* **WHAT THE TASK REQUIRES**: The records that follow are to be printed exactly, with no images.

===== THE DATA

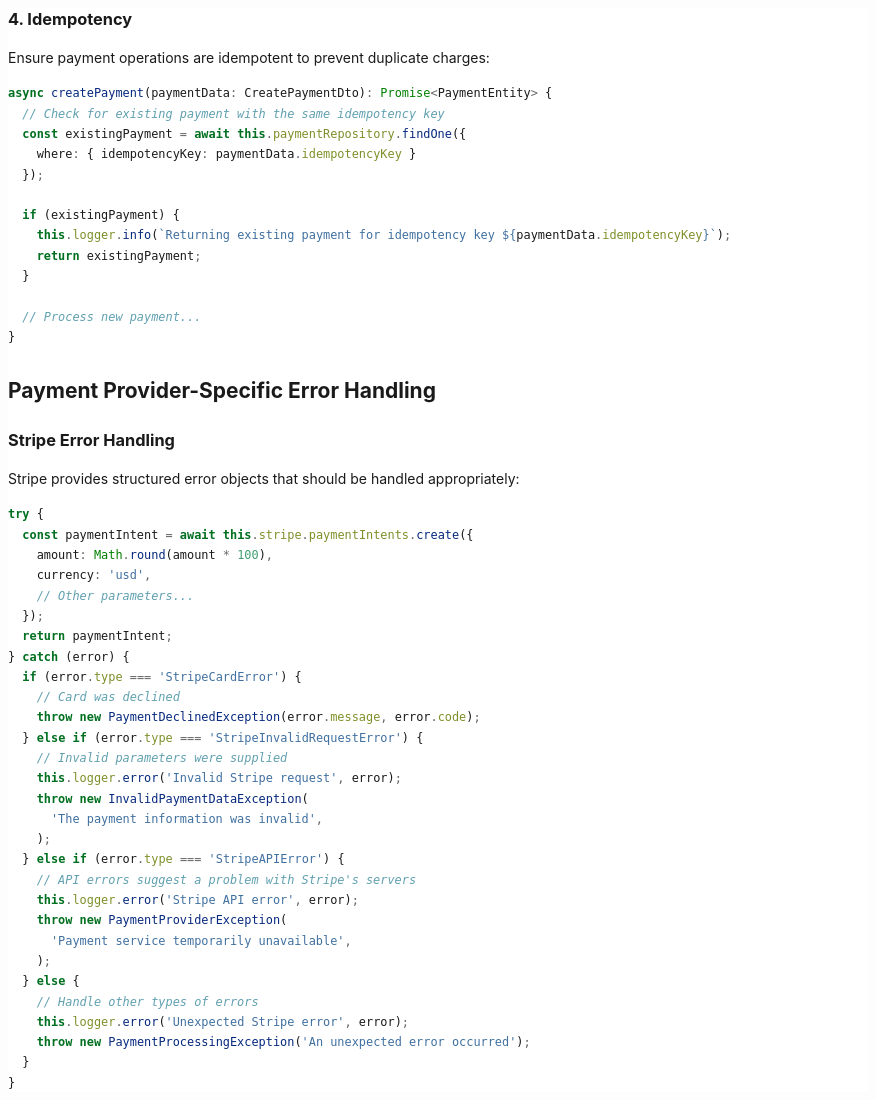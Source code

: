 ### 4. Idempotency

Ensure payment operations are idempotent to prevent duplicate charges:

```typescript
async createPayment(paymentData: CreatePaymentDto): Promise<PaymentEntity> {
  // Check for existing payment with the same idempotency key
  const existingPayment = await this.paymentRepository.findOne({
    where: { idempotencyKey: paymentData.idempotencyKey }
  });

  if (existingPayment) {
    this.logger.info(`Returning existing payment for idempotency key ${paymentData.idempotencyKey}`);
    return existingPayment;
  }

  // Process new payment...
}
```

## Payment Provider-Specific Error Handling

### Stripe Error Handling

Stripe provides structured error objects that should be handled appropriately:

```typescript
try {
  const paymentIntent = await this.stripe.paymentIntents.create({
    amount: Math.round(amount * 100),
    currency: 'usd',
    // Other parameters...
  });
  return paymentIntent;
} catch (error) {
  if (error.type === 'StripeCardError') {
    // Card was declined
    throw new PaymentDeclinedException(error.message, error.code);
  } else if (error.type === 'StripeInvalidRequestError') {
    // Invalid parameters were supplied
    this.logger.error('Invalid Stripe request', error);
    throw new InvalidPaymentDataException(
      'The payment information was invalid',
    );
  } else if (error.type === 'StripeAPIError') {
    // API errors suggest a problem with Stripe's servers
    this.logger.error('Stripe API error', error);
    throw new PaymentProviderException(
      'Payment service temporarily unavailable',
    );
  } else {
    // Handle other types of errors
    this.logger.error('Unexpected Stripe error', error);
    throw new PaymentProcessingException('An unexpected error occurred');
  }
}
```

==========

* **REPLY TO THE EXERCISE**:
Source code

: ### 4. Idempotency

Ensure payment operations are idempotent to prevent duplicate charges:

```typescript
async createPayment(paymentData: CreatePaymentDto): Promise<PaymentEntity> {
  // Check for existing payment with the same idempotency key
  const existingPayment = await this.paymentRepository.findOne({
    where: { idempotencyKey: paymentData.idempotencyKey }
  });

  if (existingPayment) {
    this.logger.info(`Returning existing payment for idempotency key ${paymentData.idempotencyKey}`);
    return existingPayment;
  }

  // Process new payment...
}
```

## Payment Provider-Specific Error Handling

### Stripe Error Handling

Stripe provides structured error objects that should be handled appropriately:

```typescript
try {
  const paymentIntent = await this.stripe.paymentIntents.create({
    amount: Math.round(amount * 100),
    currency: 'usd',
    // Other parameters...
  });
  return paymentIntent;
} catch (error) {
  if (error.type === 'StripeCardError') {
    // Card was declined
    throw new PaymentDeclinedException(error.message, error.code);
  } else if (error.type === 'StripeInvalidRequestError') {
    // Invalid parameters were supplied
    this.logger.error('Invalid Stripe request', error);
    throw new InvalidPaymentDataException(
      'The payment information was invalid',
    );
  } else if (error.type === 'StripeAPIError') {
    // API errors suggest a problem with Stripe's servers
    this.logger.error('Stripe API error', error);
    throw new PaymentProviderException(
      'Payment service temporarily unavailable',
    );
  } else {
    // Handle other types of errors
    this.logger.error('Unexpected Stripe error', error);
    throw new PaymentProcessingException('An unexpected error occurred');
  }
}
```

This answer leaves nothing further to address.